No matter, John Bolton did nothing wrong, that is, nothing illegal.   Mitch and Lindsey are cool too, the same way.   These are honorable men we are talking about.  And we all know what they say about honorable men.

 

 

[1]  A paroxysm of Trump Derangement Syndrome:

The last few weeks have featured contradictory, largely incoherent “arguments” about why Abuse of Power is no vice– the Founding Fathers liked it just fine, they liked it so well that they never specifically made it an impeachable offense, by deliberate design.   If they had meant to ban it, obviously, they’d have used those exact words “Abuse of Power” and only those words, clearly, because that’s how they rolled (see, e.g.. the clear and unambiguous language of the Second Amendment — “A well regulated Militia, being necessary to the security of a free State, the right of the people to keep and bear Arms, shall not be infringed.” ).   As for an unprecedented claim of  absolute presidential immunity and unlimited powers to  obstruct all testimony and evidence that could tend to incriminate him as corrupt, including in any of the several ongoing legal actions into Trump’s secret, shady financial entanglements droning on, even as the impeached president actively and openly colluded with his 53-47 Senate majority to further obstruct justice and grrrrr… grrr… grrrr!  At least we had blessed silence from fucking Bagpiper Bill Barr during that time… along with the wall of silence from Mike Pompeo, Mick Mulvaney, Mike Pence, Rudy, etc.

 

[2]  Wikipedia:

In 1998, President Bill Clinton became the first president since Nixon to assert executive privilege and lose in court, when a federal judge ruled that Clinton aides could be called to testify in the Lewinsky scandal.[15]

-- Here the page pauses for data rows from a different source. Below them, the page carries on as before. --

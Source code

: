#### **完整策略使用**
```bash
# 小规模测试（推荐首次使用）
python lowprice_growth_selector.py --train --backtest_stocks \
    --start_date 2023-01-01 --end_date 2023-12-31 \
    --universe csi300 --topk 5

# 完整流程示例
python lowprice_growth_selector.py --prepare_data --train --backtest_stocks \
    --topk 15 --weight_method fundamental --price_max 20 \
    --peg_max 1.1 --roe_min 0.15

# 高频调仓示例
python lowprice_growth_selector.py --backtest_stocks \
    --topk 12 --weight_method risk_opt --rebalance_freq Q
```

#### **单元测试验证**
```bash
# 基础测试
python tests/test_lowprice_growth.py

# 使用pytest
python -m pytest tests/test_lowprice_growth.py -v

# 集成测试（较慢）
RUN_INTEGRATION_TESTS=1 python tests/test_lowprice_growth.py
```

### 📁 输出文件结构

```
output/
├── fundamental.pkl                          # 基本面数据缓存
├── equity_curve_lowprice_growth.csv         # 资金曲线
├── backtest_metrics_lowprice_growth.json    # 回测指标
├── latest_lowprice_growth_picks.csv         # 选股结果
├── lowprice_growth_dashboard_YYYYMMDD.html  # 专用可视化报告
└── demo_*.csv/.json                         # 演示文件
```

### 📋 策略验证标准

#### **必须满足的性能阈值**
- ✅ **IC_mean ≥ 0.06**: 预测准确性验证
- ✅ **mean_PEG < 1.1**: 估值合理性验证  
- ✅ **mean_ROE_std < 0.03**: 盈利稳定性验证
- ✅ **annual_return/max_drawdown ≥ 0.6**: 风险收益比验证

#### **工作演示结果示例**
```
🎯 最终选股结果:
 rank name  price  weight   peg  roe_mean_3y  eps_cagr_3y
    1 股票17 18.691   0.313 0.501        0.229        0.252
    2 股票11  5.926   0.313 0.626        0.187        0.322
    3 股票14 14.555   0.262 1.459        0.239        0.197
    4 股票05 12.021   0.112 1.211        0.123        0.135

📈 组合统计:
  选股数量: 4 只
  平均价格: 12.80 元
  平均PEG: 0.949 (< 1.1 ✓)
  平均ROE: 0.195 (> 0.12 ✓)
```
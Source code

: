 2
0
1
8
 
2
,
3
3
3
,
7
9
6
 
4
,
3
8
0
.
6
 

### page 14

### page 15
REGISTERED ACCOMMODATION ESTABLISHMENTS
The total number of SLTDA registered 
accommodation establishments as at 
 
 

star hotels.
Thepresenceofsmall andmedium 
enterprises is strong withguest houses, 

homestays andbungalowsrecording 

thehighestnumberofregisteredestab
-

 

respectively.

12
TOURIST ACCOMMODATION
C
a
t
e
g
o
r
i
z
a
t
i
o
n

Later, Clinton exercised a form of negotiated executive privilege when he agreed to testify before the grand jury called by Independent Counsel Kenneth Starr only after negotiating the terms under which he would appear. Declaring that “absolutely no one is above the law”, Starr said such a privilege “must give way” and evidence “must be turned over” to prosecutors if it is relevant to an investigation.

Note: Ken Starr, as Trump’s lawyer, confidently asserted exactly the opposite.